**Goal of the exercise**
Starting at the line that contains "- Being unable", return every line through the end of the entries below, exactly and with nothing else.

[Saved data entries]
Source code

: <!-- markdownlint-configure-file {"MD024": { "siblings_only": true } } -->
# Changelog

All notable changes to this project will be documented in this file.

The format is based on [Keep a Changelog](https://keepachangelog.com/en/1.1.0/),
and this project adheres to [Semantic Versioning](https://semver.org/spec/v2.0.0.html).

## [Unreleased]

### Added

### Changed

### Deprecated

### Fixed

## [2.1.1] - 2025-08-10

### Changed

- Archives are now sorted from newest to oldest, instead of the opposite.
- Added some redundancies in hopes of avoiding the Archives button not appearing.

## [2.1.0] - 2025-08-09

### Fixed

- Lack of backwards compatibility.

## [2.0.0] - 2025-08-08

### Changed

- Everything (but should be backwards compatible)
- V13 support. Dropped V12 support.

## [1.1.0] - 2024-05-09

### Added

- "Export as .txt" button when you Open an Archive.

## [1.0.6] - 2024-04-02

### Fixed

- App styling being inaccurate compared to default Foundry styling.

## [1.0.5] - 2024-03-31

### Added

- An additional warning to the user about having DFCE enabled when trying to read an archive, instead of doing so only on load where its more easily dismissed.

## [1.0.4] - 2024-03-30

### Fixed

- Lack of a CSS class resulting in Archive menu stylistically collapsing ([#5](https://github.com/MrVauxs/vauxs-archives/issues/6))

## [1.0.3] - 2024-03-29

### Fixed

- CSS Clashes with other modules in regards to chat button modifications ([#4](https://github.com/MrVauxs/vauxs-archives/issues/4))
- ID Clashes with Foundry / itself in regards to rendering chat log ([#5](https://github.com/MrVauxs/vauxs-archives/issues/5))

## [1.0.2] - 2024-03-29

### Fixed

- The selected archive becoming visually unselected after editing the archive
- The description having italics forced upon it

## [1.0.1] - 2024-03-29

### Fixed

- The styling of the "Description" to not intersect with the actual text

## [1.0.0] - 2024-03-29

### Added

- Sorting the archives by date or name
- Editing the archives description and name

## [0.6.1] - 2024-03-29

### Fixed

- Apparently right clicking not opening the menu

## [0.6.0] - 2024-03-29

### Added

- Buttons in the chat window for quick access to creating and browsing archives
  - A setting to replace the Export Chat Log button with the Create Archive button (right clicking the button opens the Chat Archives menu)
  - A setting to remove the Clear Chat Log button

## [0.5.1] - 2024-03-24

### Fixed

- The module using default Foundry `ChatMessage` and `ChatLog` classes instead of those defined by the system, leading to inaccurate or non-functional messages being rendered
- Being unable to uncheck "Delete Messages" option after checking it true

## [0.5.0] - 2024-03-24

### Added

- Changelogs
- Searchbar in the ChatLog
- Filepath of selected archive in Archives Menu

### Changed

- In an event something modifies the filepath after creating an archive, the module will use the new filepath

**Response**
- Being unable to uncheck "Delete Messages" option after checking it true

## [0.5.0] - 2024-03-24

### Added

- Changelogs
- Searchbar in the ChatLog
- Filepath of selected archive in Archives Menu

### Changed

- In an event something modifies the filepath after creating an archive, the module will use the new filepath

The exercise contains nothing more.